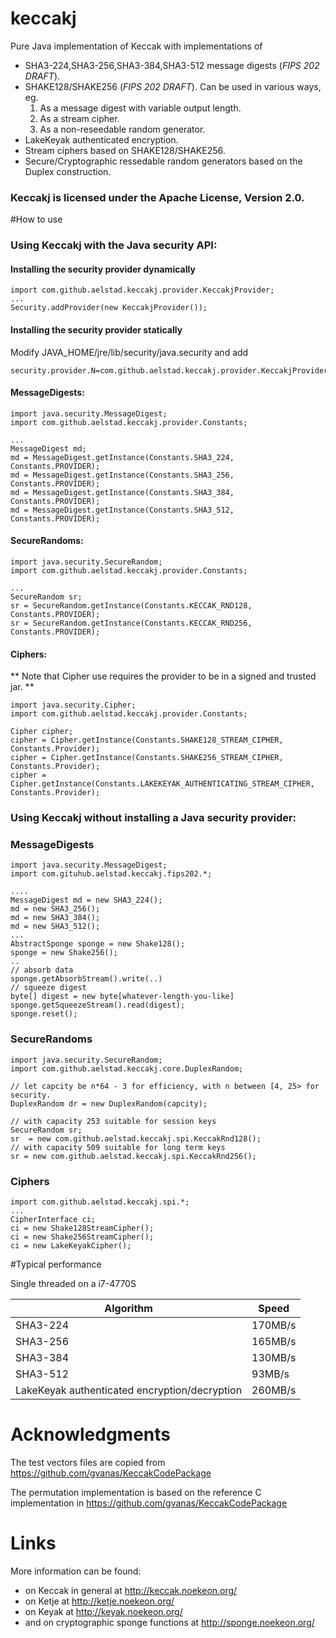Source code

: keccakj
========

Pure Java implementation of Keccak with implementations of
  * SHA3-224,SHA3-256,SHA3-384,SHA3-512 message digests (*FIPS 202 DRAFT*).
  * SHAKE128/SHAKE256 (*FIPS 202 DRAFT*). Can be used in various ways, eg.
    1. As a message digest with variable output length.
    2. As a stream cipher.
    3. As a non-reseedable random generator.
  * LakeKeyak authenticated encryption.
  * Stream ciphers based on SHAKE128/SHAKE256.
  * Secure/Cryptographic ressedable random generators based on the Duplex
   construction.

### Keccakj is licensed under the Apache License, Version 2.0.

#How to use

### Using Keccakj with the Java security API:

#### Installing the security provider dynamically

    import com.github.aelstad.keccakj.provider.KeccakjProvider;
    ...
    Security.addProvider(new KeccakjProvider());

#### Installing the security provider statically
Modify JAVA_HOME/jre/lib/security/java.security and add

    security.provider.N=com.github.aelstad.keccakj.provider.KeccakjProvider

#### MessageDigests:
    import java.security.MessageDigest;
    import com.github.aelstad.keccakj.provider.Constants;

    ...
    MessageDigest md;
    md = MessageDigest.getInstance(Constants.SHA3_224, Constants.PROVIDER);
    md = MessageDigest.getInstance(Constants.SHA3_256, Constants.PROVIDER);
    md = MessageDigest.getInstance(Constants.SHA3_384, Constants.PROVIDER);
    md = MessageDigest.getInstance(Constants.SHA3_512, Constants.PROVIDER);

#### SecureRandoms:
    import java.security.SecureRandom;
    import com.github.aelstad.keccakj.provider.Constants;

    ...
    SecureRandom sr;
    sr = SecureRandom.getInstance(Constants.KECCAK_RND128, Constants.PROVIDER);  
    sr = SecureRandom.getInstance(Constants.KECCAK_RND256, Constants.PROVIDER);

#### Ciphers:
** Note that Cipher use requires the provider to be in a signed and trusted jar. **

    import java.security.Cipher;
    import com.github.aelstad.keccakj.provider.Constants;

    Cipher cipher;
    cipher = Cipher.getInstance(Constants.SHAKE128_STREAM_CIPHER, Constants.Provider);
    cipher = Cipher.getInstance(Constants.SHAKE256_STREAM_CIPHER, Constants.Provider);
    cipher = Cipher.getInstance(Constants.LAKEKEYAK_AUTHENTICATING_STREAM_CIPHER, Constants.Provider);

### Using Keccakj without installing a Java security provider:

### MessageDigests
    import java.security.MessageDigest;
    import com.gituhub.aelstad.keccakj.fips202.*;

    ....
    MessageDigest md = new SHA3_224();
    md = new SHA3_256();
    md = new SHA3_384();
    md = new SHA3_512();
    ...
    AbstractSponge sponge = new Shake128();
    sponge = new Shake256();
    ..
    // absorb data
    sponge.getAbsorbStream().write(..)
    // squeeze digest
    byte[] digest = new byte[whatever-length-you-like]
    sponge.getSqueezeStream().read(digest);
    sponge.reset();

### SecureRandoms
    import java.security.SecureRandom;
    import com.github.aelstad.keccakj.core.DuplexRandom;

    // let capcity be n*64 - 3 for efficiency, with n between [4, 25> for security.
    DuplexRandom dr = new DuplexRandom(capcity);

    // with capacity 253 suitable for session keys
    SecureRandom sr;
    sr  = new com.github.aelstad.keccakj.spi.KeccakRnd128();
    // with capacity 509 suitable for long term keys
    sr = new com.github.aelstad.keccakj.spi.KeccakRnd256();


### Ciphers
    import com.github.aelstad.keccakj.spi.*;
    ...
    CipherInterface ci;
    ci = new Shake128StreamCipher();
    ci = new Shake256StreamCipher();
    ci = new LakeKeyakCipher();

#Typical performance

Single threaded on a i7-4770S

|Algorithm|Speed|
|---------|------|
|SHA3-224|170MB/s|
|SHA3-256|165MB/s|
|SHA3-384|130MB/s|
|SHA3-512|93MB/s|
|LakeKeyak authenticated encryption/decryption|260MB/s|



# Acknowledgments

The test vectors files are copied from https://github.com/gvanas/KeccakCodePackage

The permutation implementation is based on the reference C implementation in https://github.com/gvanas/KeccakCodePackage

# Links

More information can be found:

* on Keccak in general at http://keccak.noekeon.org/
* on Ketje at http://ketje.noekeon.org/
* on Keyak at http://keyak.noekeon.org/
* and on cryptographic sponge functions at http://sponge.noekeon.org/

_Work request_
The answer must be a single number: how many lines in the listing above include the word "gvanas".

_Response area_
2